So currently I will be using VGA port as it directly goes to my external tv tuner card & then another out from tv tuner goes to CPU.  My tv tuner card doesn't have DVI out, Therefore even if I get LCD with DVI port, I will be using VGA port. Now u understand? Will my current external tv tuner card support this LCD? I mean i don't know this, therefore if someone experienced the same problem then pls write here. 

Mostly I think if i'll use VGA port then it should work, but just confirming. By VGA port, I mean D-sub. I have 15" CRT now.


----------



## desiibond (Apr 11, 2009)

yes. that model has both DVI and VGA

what is the graphics card that you have?


----------



## saqib_khan (Apr 11, 2009)

I currently don't have any graphics card, but my mobo itself has a DVI out. So I can use it. 

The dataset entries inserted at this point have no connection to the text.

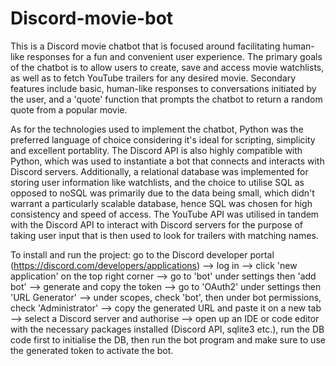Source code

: # Discord-movie-bot
This is a Discord movie chatbot that is focused around facilitating human-like responses for a fun and convenient user experience. The primary goals of the chatbot is to allow users to create, save and access movie watchlists, as well as to fetch YouTube trailers for any desired movie. Secondary features include basic, human-like responses to conversations initiated by the user, and a 'quote' function that prompts the chatbot to return a random quote from a popular movie.

As for the technologies used to implement the chatbot, Python was the preferred language of choice considering it's ideal for scripting, simplicity and excellent portablity. The Discord API is also highly compatible with Python, which was used to instantiate a bot that connects and interacts with Discord servers. Additionally, a relational database was implemented for storing user information like watchlists, and the choice to utilise SQL as opposed to noSQL was primarily due to the data being small, which didn't warrant a particularly scalable database, hence SQL was chosen for high consistency and speed of access. The YouTube API was utilised in tandem with the Discord API to interact with Discord servers for the purpose of taking user input that is then used to look for trailers with matching names.

To install and run the project: go to the Discord developer portal (https://discord.com/developers/applications) --> log in --> click 'new application' on the top right corner --> go to 'bot' under settings then 'add bot' --> generate and copy the token --> go to 'OAuth2' under settings then 'URL Generator' --> under scopes, check 'bot', then under bot permissions, check 'Administrator' --> copy the generated URL and paste it on a new tab --> select a Discord server and authorise --> open up an IDE or code editor with the necessary packages installed (Discord API, sqlite3 etc.), run the DB code first to initialise the DB, then run the bot program and make sure to use the generated token to activate the bot.
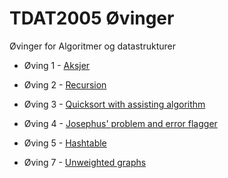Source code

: # TDAT2005 Øvinger

Øvinger for Algoritmer og datastrukturer

* Øving 1 - [Aksjer](/oving1/oving1.js)

* Øving 2 - [Recursion](/oving2/oving2.js)

* Øving 3 - [Quicksort with assisting algorithm](/oving3/oving3.js)

* Øving 4 - [Josephus' problem and error flagger](/oving4)

* Øving 5 - [Hashtable](/oving5)

* Øving 7 - [Unweighted graphs](/oving7)

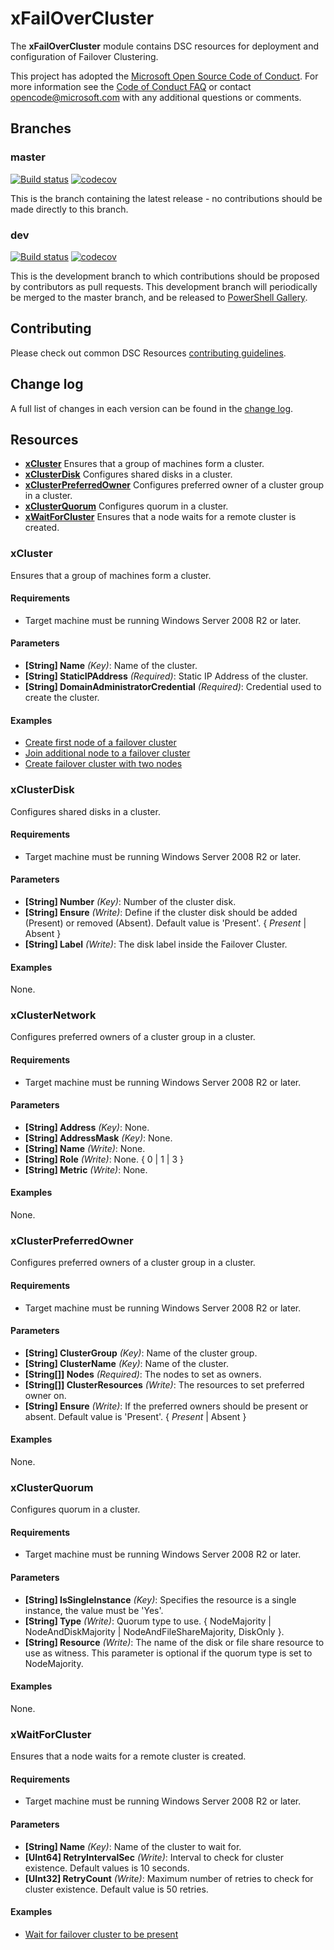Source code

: # xFailOverCluster

The **xFailOverCluster** module contains DSC resources for deployment and
configuration of Failover Clustering.

This project has adopted the [Microsoft Open Source Code of Conduct](https://opensource.microsoft.com/codeofconduct/).
For more information see the [Code of Conduct FAQ](https://opensource.microsoft.com/codeofconduct/faq/)
or contact [opencode@microsoft.com](mailto:opencode@microsoft.com) with any
additional questions or comments.

## Branches

### master

[![Build status](https://ci.appveyor.com/api/projects/status/6a59vfritv4kbc7d/branch/master?svg=true)](https://ci.appveyor.com/project/PowerShell/xfailovercluster/branch/master)
[![codecov](https://codecov.io/gh/PowerShell/xFailOverCluster/branch/master/graph/badge.svg)](https://codecov.io/gh/PowerShell/xFailOverCluster/branch/master>)

This is the branch containing the latest release - no contributions should be
made directly to this branch.

### dev

[![Build status](https://ci.appveyor.com/api/projects/status/6a59vfritv4kbc7d/branch/dev?svg=true)](https://ci.appveyor.com/project/PowerShell/xfailovercluster/branch/dev)
[![codecov](https://codecov.io/gh/PowerShell/xFailOverCluster/branch/dev/graph/badge.svg)](https://codecov.io/gh/PowerShell/xFailOverCluster/branch/dev>)

This is the development branch to which contributions should be proposed by
contributors as pull requests. This development branch will periodically be
merged to the master branch, and be released to [PowerShell Gallery](https://www.powershellgallery.com/).

## Contributing

Please check out common DSC Resources [contributing guidelines](https://github.com/PowerShell/DscResource.Kit/blob/master/CONTRIBUTING.md).

## Change log

A full list of changes in each version can be found in the [change log](CHANGELOG.md).

## Resources

* [**xCluster**](#xcluster) Ensures that a group of machines form a cluster.
* [**xClusterDisk**](#xclusterdisk) Configures shared disks in a cluster.
* [**xClusterPreferredOwner**](#xclusterpreferredowner) Configures preferred
owner of a cluster group in a cluster.
* [**xClusterQuorum**](#xclusterquorum) Configures quorum in a cluster.
* [**xWaitForCluster**](#xwaitforcluster) Ensures that a node waits for a remote
cluster is created.

### xCluster

Ensures that a group of machines form a cluster.

#### Requirements

* Target machine must be running Windows Server 2008 R2 or later.

#### Parameters

* **[String] Name** _(Key)_: Name of the cluster.
* **[String] StaticIPAddress** _(Required)_: Static IP Address of the cluster.
* **[String] DomainAdministratorCredential** _(Required)_: Credential used to
create the cluster.

#### Examples

* [Create first node of a failover cluster](/Examples/Resources/xCluster/1-CreateFirstNodeOfAFailoverCluster.ps1)
* [Join additional node to a failover cluster](/Examples/Resources/xCluster/2-JoinAdditionalNodeToFailoverCluster.ps1)
* [Create failover cluster with two nodes](/Examples/Resources/xCluster/3-CreateFailoverClusterWithTwoNodes.ps1)

### xClusterDisk

Configures shared disks in a cluster.

#### Requirements

* Target machine must be running Windows Server 2008 R2 or later.

#### Parameters

* **[String] Number** _(Key)_: Number of the cluster disk.
* **[String] Ensure** _(Write)_: Define if the cluster disk should be added
(Present) or removed (Absent). Default value is 'Present'.
{ *Present* | Absent }
* **[String] Label** _(Write)_: The disk label inside the Failover Cluster.

#### Examples

None.

### xClusterNetwork

Configures preferred owners of a cluster group in a cluster.

#### Requirements

* Target machine must be running Windows Server 2008 R2 or later.

#### Parameters

* **[String] Address** _(Key)_: None.
* **[String] AddressMask** _(Key)_: None.
* **[String] Name** _(Write)_: None.
* **[String] Role** _(Write)_: None. { 0 | 1 | 3 }
* **[String] Metric** _(Write)_: None.

#### Examples

None.

### xClusterPreferredOwner

Configures preferred owners of a cluster group in a cluster.

#### Requirements

* Target machine must be running Windows Server 2008 R2 or later.

#### Parameters

* **[String] ClusterGroup** _(Key)_: Name of the cluster group.
* **[String] ClusterName** _(Key)_: Name of the cluster.
* **[String[]] Nodes** _(Required)_: The nodes to set as owners.
* **[String[]] ClusterResources** _(Write)_: The resources to set preferred
owner on.
* **[String] Ensure** _(Write)_: If the preferred owners should be present or
absent. Default value is 'Present'. { *Present* | Absent }

#### Examples

None.

### xClusterQuorum

Configures quorum in a cluster.

#### Requirements

* Target machine must be running Windows Server 2008 R2 or later.

#### Parameters

* **[String] IsSingleInstance** _(Key)_: Specifies the resource is a single
instance, the value must be 'Yes'.
* **[String] Type** _(Write)_: Quorum type to use. { NodeMajority |
NodeAndDiskMajority | NodeAndFileShareMajority, DiskOnly }.
* **[String] Resource** _(Write)_: The name of the disk or file share resource
to use as witness. This parameter is optional if the quorum type is set to
NodeMajority.

#### Examples

None.

### xWaitForCluster

Ensures that a node waits for a remote cluster is created.

#### Requirements

* Target machine must be running Windows Server 2008 R2 or later.

#### Parameters

* **[String] Name** _(Key)_: Name of the cluster to wait for.
* **[UInt64] RetryIntervalSec** _(Write)_: Interval to check for cluster
existence. Default values is 10 seconds.
* **[UInt32] RetryCount** _(Write)_: Maximum number of retries to check for
cluster existence. Default value is 50 retries.

#### Examples

* [Wait for failover cluster to be present](/Examples/Resources/xWaitForCluster/1-WaitForFailoverClusterToBePresent.ps1)
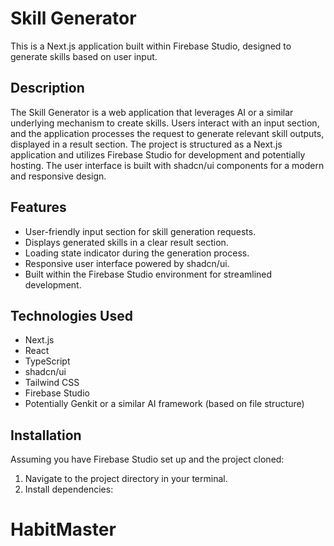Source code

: # Skill Generator

This is a Next.js application built within Firebase Studio, designed to generate skills based on user input.

## Description

The Skill Generator is a web application that leverages AI or a similar underlying mechanism to create skills. Users interact with an input section, and the application processes the request to generate relevant skill outputs, displayed in a result section. The project is structured as a Next.js application and utilizes Firebase Studio for development and potentially hosting. The user interface is built with shadcn/ui components for a modern and responsive design.

## Features

- User-friendly input section for skill generation requests.
- Displays generated skills in a clear result section.
- Loading state indicator during the generation process.
- Responsive user interface powered by shadcn/ui.
- Built within the Firebase Studio environment for streamlined development.

## Technologies Used

- Next.js
- React
- TypeScript
- shadcn/ui
- Tailwind CSS
- Firebase Studio
- Potentially Genkit or a similar AI framework (based on file structure)

## Installation

Assuming you have Firebase Studio set up and the project cloned:

1. Navigate to the project directory in your terminal.
2. Install dependencies:

# HabitMaster
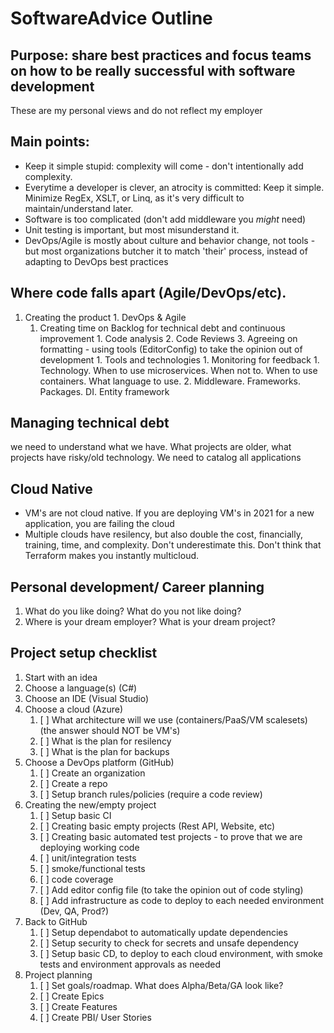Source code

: # SoftwareAdvice Outline

## Purpose: share best practices and focus teams on how to be really successful with software development
These are my personal views and do not reflect my employer

## Main points:
- Keep it simple stupid: complexity will come - don't intentionally add complexity.
- Everytime a developer is clever, an atrocity is committed: Keep it simple. Minimize RegEx, XSLT, or Linq, as it's very difficult to maintain/understand later. 
- Software is too complicated (don't add middleware you *might* need)
- Unit testing is important, but most misunderstand it. 
- DevOps/Agile is mostly about culture and behavior change, not tools - but most organizations butcher it to match 'their' process, instead of adapting to DevOps best practices

## Where code falls apart (Agile/DevOps/etc). 

  1. Creating the product
    1. DevOps & Agile
      1. Creating time on Backlog for technical debt and continuous improvement
    1. Code analysis
    2. Code Reviews
    3. Agreeing on formatting - using tools (EditorConfig) to take the opinion out of development
    1. Tools and technologies
    1. Monitoring for feedback
    1. Technology. When to use microservices. When not to. When to use containers. What language to use.
    2. Middleware. Frameworks. Packages. DI. Entity framework


## Managing technical debt

we need to understand what we have. What projects are older, what projects have risky/old technology. We need to catalog all applications



## Cloud Native
- VM's are not cloud native. If you are deploying VM's in 2021 for a new application, you are failing the cloud
- Multiple clouds have resilency, but also double the cost, financially, training, time, and complexity. Don't underestimate this. Don't think that Terraform makes you instantly multicloud. 

## Personal development/ Career planning

1. What do you like doing? What do you not like doing?
2. Where is your dream employer? What is your dream project? 


## Project setup checklist

1. Start with an idea
2. Choose a language(s) (C#)
3. Choose an IDE (Visual Studio)
4. Choose a cloud (Azure) 
    1. [ ] What architecture will we use (containers/PaaS/VM scalesets) (the answer should NOT be VM's)
    2. [ ] What is the plan for resilency
    3. [ ] What is the plan for backups 
5. Choose a DevOps platform (GitHub)
    1. [ ] Create an organization
    2. [ ] Create a repo
    3. [ ] Setup branch rules/policies (require a code review)
6. Creating the new/empty project
    1. [ ] Setup basic CI
    2. [ ] Creating basic empty projects (Rest API, Website, etc)
    3. [ ] Creating basic automated test projects - to prove that we are deploying working code 
      1. [ ] unit/integration tests 
      2. [ ] smoke/functional tests
      3. [ ] code coverage
    5. [ ] Add editor config file (to take the opinion out of code styling)
    6. [ ] Add infrastructure as code to deploy to each needed environment (Dev, QA, Prod?)
7. Back to GitHub
     1. [ ] Setup dependabot to automatically update dependencies
     2. [ ] Setup security to check for secrets and unsafe dependency
     3. [ ] Setup basic CD, to deploy to each cloud environment, with smoke tests and environment approvals as needed 
8. Project planning
     1. [ ] Set goals/roadmap. What does Alpha/Beta/GA look like?
     2. [ ] Create Epics
     3. [ ] Create Features
     4. [ ] Create PBI/ User Stories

But I will not use it. Because I'll use vga which is coming out from my tv tuner card. I hope u understood.


----------



## saqib_khan (Apr 12, 2009)

And if i buy 9600 GT, then will I be able to play all latest games, if i buy a full HD lcd?


----------



## Arnab boss (Apr 12, 2009)

Dude go 4 xfx 9800 gt, and 4 lcd just have samsung 2233 model,it has the highest resolution and looks good in piano black finish with blue led..

with xfx 9800 gt u can play latest games like far cry 2 ,cod 5, nfs under cover  at mid resolutions.. So don't hesitate anymore go 4 this combo..


----------



## saqib_khan (Apr 13, 2009)

Any more comments?


----------